In the asymmetric addition of aldehydes to allylboronates, modifying different chiral auxiliaries resulted in good to excellent enantioselectivity (Roush et al., 1985a; Jadhav et al., 1986; Brown et al., 1990; Racherla and Brown, 1991). And tartrate esters modified allylboronates from several laboratories have been studied thoroughly because of its simple preparation and high enantioselectivity (Haruta et al., 1982; Roush et al., 1985b; Roush et al., 1988; Roush et al., 1990a). However, the reaction mechanism has rarely been reported owing to its complexity. Roush hypothesized a transition state structure of the asymmetric allylation (Roush et al., 1990b), and successfully explained the corresponding relationship of experimental results and product structures. Gung et al.(2002) suggested that n/n electronic repulsion plays only a minor role in stereodifferentiation in the allylboration reaction based on the fact that distances between the aldehydic hydrogen and the carbonyl oxygen in the transtition structure and between the aldehydic oxygen and the amide carbonyl oxygen exceed the sum of van der waals radii. This paper presents a computation of the enantioselective addition of benzaldehyde to diisopropyl D-(-)-tartrate modified allylboronate by means of the density functional theory (DFT) yielding results quite different from those of Gung et al.(2002). Furthermore, the conformation of products will be reported here using thermochemistry and related reaction rates theory.
METHODS AND COMPUTATIONS
In the asymmetric allylation of benzaldehyde with diisopropyl D-(-)-tartrate modified allylboronate, all modeling molecules for the intermediary states and transition states are shown in Fig.1 and Fig.2. And all the structures for the reaction are optimized completely at the B3LYP/6-31G(d,p) (Lee et al., 1988; Miehlich et al., 1989) level on Gaussian 98 (Frisch et al., 1998). The vibrational analysis for all the optimized structures is performed at the same computational level. Selected bond lengths and angles are summarized in Table 1. Total electron and zero-point energies E, formation energies ΔE and reaction activation energies ΔE ≠ corrected with zero-point vibrational energies are shown in Table 2. For comparison, the first two vibrational frequencies are also listed in Table 2. The optimized reaction intermediary states structures and transition states structures are shown in Fig.3.
Fig. 1.
Asymmetric allylation route of benzaldehyde
Fig. 2.
Other possible compounds in the allylation
Table 1.
Selected bonds lengths (nm) and bonds angles (°)

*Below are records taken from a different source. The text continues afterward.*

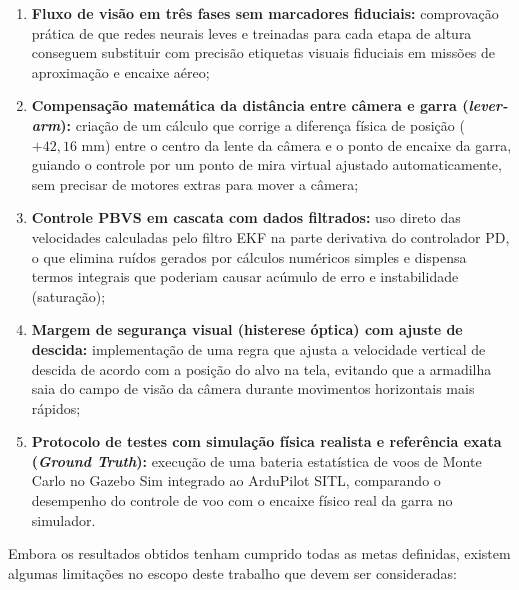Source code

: \begin{enumerate}
	\item \textbf{Fluxo de visão em três fases sem marcadores fiduciais:} comprovação prática de que redes neurais leves e treinadas para cada etapa de altura conseguem substituir com precisão etiquetas visuais fiduciais em missões de aproximação e encaixe aéreo;
	\item \textbf{Compensação matemática da distância entre câmera e garra (\textit{lever-arm}):} criação de um cálculo que corrige a diferença física de posição ($+42{,}16\text{ mm}$) entre o centro da lente da câmera e o ponto de encaixe da garra, guiando o controle por um ponto de mira virtual ajustado automaticamente, sem precisar de motores extras para mover a câmera;
	\item \textbf{Controle PBVS em cascata com dados filtrados:} uso direto das velocidades calculadas pelo filtro EKF na parte derivativa do controlador PD, o que elimina ruídos gerados por cálculos numéricos simples e dispensa termos integrais que poderiam causar acúmulo de erro e instabilidade (saturação);
	\item \textbf{Margem de segurança visual (histerese óptica) com ajuste de descida:} implementação de uma regra que ajusta a velocidade vertical de descida de acordo com a posição do alvo na tela, evitando que a armadilha saia do campo de visão da câmera durante movimentos horizontais mais rápidos;
	\item \textbf{Protocolo de testes com simulação física realista e referência exata (\textit{Ground Truth}):} execução de uma bateria estatística de voos de Monte Carlo no Gazebo Sim integrado ao ArduPilot SITL, comparando o desempenho do controle de voo com o encaixe físico real da garra no simulador.
\end{enumerate}


Embora os resultados obtidos tenham cumprido todas as metas definidas, existem algumas limitações no escopo deste trabalho que devem ser consideradas:

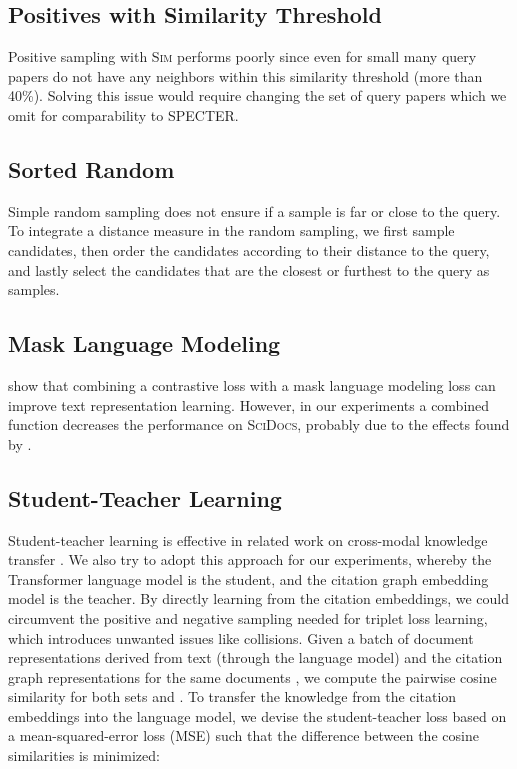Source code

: \documentclass[11pt]{article}
\newcommand{\dataset}{\textsc{SciDocs}\xspace}
\newcommand{\simthreshold}{\textsc{Sim}\xspace}
\begin{document}
\subsection{Positives with Similarity Threshold}

Positive sampling with \simthreshold performs poorly since even for small  many query papers do not have any neighbors within this similarity threshold (more than 40\%). 
Solving this issue would require changing the set of query papers which we omit for comparability to SPECTER.



\subsection{Sorted Random} 
Simple random sampling does not ensure if a sample is far or close to the query.
To integrate a distance measure in the random sampling, we first sample  candidates, then order the candidates according to their distance to the query, and lastly select the  candidates that are the closest or furthest to the query as samples. 

\subsection{Mask Language Modeling}

\citet{Giorgi2021} show that combining a contrastive loss with a mask language modeling loss can improve text representation learning.
However, in our experiments a combined function decreases the performance on \dataset, probably due to the effects found by \cite{Li2020}. 

\subsection{Student-Teacher Learning}
\label{sssec:student-teacher}

Student-teacher learning is effective in related work on cross-modal knowledge transfer \citep{Kaur2021,Tian2020}. We also try to adopt this approach for our experiments, whereby the Transformer language model is the student, and the citation graph embedding model is the teacher.
By directly learning from the citation embeddings, we could circumvent the positive and negative sampling needed for triplet loss learning, which  introduces unwanted issues like collisions.
Given a batch of document representations derived from text  (through the language model) and the citation graph representations for the same documents , we compute the pairwise cosine similarity for both sets  and .
To transfer the knowledge from the citation embeddings into the language model, we devise the student-teacher loss  based on a mean-squared-error loss (MSE) such that the difference between the cosine similarities is minimized: 
\end{document}
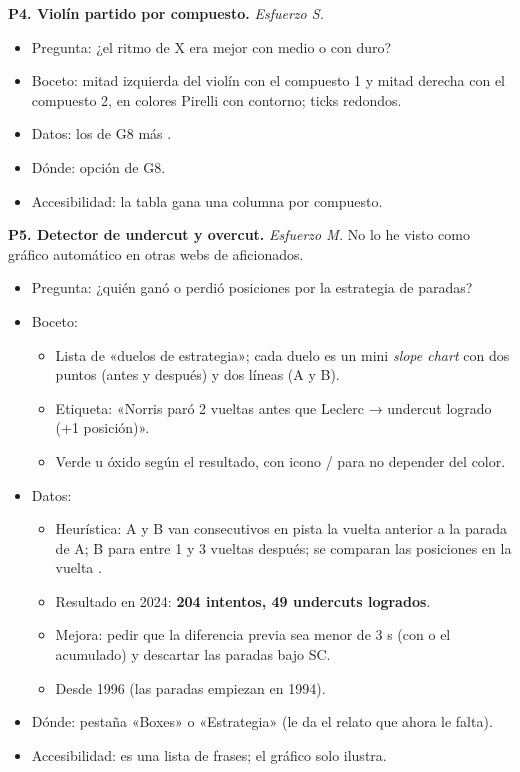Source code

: \textbf{P4. Violín partido por compuesto.} \emph{Esfuerzo S.}

\begin{itemize}
\item Pregunta: ¿el ritmo de X era mejor con medio o con duro?
\item Boceto: mitad izquierda del violín con el compuesto 1 y mitad derecha con el compuesto 2, en colores Pirelli con contorno; ticks redondos.
\item Datos: los de G8 más .
\item Dónde: opción de G8.
\item Accesibilidad: la tabla gana una columna por compuesto.
\end{itemize}

\textbf{P5. Detector de undercut y overcut.} \emph{Esfuerzo M.} No lo he visto como gráfico automático en otras webs de aficionados.

\begin{itemize}
\item Pregunta: ¿quién ganó o perdió posiciones por la estrategia de paradas?
\item Boceto:
\begin{itemize}
\item Lista de «duelos de estrategia»; cada duelo es un mini \emph{slope chart} con dos puntos (antes y después) y dos líneas (A y B).
\item Etiqueta: «Norris paró 2 vueltas antes que Leclerc → undercut logrado (+1 posición)».
\item Verde u óxido según el resultado, con icono \si{}/\no{} para no depender del color.
\end{itemize}
\item Datos:
\begin{itemize}
\item Heurística: A y B van consecutivos en pista la vuelta anterior a la parada de A; B para entre 1 y 3 vueltas después; se comparan las posiciones en la vuelta .
\item Resultado en 2024: \textbf{204 intentos, 49 undercuts logrados}.
\item Mejora: pedir que la diferencia previa sea menor de 3 s (con  o el acumulado) y descartar las paradas bajo SC.
\item Desde 1996 (las paradas empiezan en 1994).
\end{itemize}
\item Dónde: pestaña «Boxes» o «Estrategia» (le da el relato que ahora le falta).
\item Accesibilidad: es una lista de frases; el gráfico solo ilustra.
\end{itemize}

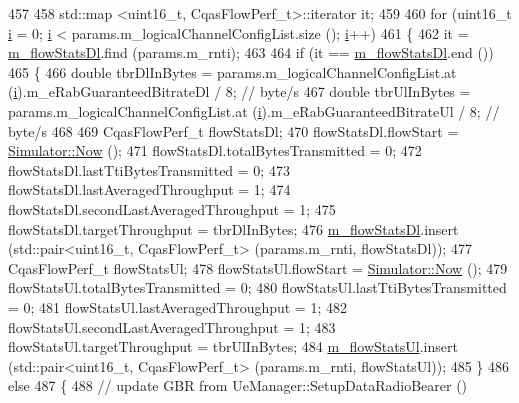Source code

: \begin{DoxyCode}
457 
458   std::map <uint16\_t, CqasFlowPerf\_t>::iterator it;
459 
460   \textcolor{keywordflow}{for} (uint16\_t \hyperlink{bernuolliDistribution_8m_a6f6ccfcf58b31cb6412107d9d5281426}{i} = 0; \hyperlink{bernuolliDistribution_8m_a6f6ccfcf58b31cb6412107d9d5281426}{i} < params.m\_logicalChannelConfigList.size (); \hyperlink{bernuolliDistribution_8m_a6f6ccfcf58b31cb6412107d9d5281426}{i}++)
461     \{
462       it = \hyperlink{classns3_1_1CqaFfMacScheduler_a1cf6c47e55cbcfb9c28b17c242bde972}{m\_flowStatsDl}.find (params.m\_rnti);
463 
464       \textcolor{keywordflow}{if} (it == \hyperlink{classns3_1_1CqaFfMacScheduler_a1cf6c47e55cbcfb9c28b17c242bde972}{m\_flowStatsDl}.end ())
465         \{
466           \textcolor{keywordtype}{double} tbrDlInBytes = params.m\_logicalChannelConfigList.at (\hyperlink{bernuolliDistribution_8m_a6f6ccfcf58b31cb6412107d9d5281426}{i}).m\_eRabGuaranteedBitrateDl / 8;   \textcolor{comment}{
      // byte/s}
467           \textcolor{keywordtype}{double} tbrUlInBytes = params.m\_logicalChannelConfigList.at (\hyperlink{bernuolliDistribution_8m_a6f6ccfcf58b31cb6412107d9d5281426}{i}).m\_eRabGuaranteedBitrateUl / 8;   \textcolor{comment}{
      // byte/s}
468 
469           CqasFlowPerf\_t flowStatsDl;
470           flowStatsDl.flowStart = \hyperlink{classns3_1_1Simulator_ac3178fa975b419f7875e7105be122800}{Simulator::Now} ();
471           flowStatsDl.totalBytesTransmitted = 0;
472           flowStatsDl.lastTtiBytesTransmitted = 0;
473           flowStatsDl.lastAveragedThroughput = 1;
474           flowStatsDl.secondLastAveragedThroughput = 1;
475           flowStatsDl.targetThroughput = tbrDlInBytes;
476           \hyperlink{classns3_1_1CqaFfMacScheduler_a1cf6c47e55cbcfb9c28b17c242bde972}{m\_flowStatsDl}.insert (std::pair<uint16\_t, CqasFlowPerf\_t> (params.m\_rnti, 
      flowStatsDl));
477           CqasFlowPerf\_t flowStatsUl;
478           flowStatsUl.flowStart = \hyperlink{classns3_1_1Simulator_ac3178fa975b419f7875e7105be122800}{Simulator::Now} ();
479           flowStatsUl.totalBytesTransmitted = 0;
480           flowStatsUl.lastTtiBytesTransmitted = 0;
481           flowStatsUl.lastAveragedThroughput = 1;
482           flowStatsUl.secondLastAveragedThroughput = 1;
483           flowStatsUl.targetThroughput = tbrUlInBytes;
484           \hyperlink{classns3_1_1CqaFfMacScheduler_ab5815a4876dc296d83b3d2d633418312}{m\_flowStatsUl}.insert (std::pair<uint16\_t, CqasFlowPerf\_t> (params.m\_rnti, 
      flowStatsUl));
485         \}
486       \textcolor{keywordflow}{else}
487         \{
488           \textcolor{comment}{// update GBR from UeManager::SetupDataRadioBearer ()}

\end{DoxyCode}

| Compounds | C2-O3 (nm) | C8-B9 (nm) | C7-C8 (nm) | C6-C7 (nm) | C2-C6 (nm) | O3-B9 (nm) | C1-C2-O3 (°) | C6-C7-C8 (°) |
| 1 | 0.1233 | – | – | – | – | – | – | – |
| 2 | – | 0.1541 | 0.1470 | 0.1330 | – | – | – | – |
| 3a1 | 0.1352 | 0.1600 | 0.1420 | 0.1390 | 0.1850 | 0.1830 | 114.04 | 121.43 |
| 3a2 | 0.1360 | 0.1601 | 0.1470 | 0.1360 | 0.1860 | 0.1850 | 108.79 | 120.64 |
| 3b1 | 0.1342 | 0.1620 | 0.1430 | 0.1390 | 0.1860 | 0.1860 | 114.64 | 121.28 |
| 3b2 | 0.1334 | 0.1640 | 0.1430 | 0.1390 | 0.1900 | 0.1870 | 121.16 | 120.69 |
| 4a | 0.1441 | 0.4310 | 0.1330 | 0.1480 | 0.1500 | 0.1890 | 112.30 | 123.80 |
| 4b | 0.1442 | 0.5050 | 0.1330 | 0.1480 | 0.1520 | 0.1890 | 113.39 | 123.68 |
| 5a | 0.1424 | – | 0.1330 | 0.1480 | 0.1530 | – | 108.43 | 123.88 |
| 5b | 0.1424 | – | 0.1330 | 0.1480 | 0.1530 | – | 108.42 | 123.88 |
Table 2.
Total energies E (×2625.5 kJ/mol), formation energies ΔE (kJ/mol), activation energies ΔE ≠ (kJ/mol) and the first two vibrational frequencies υ (cm−1)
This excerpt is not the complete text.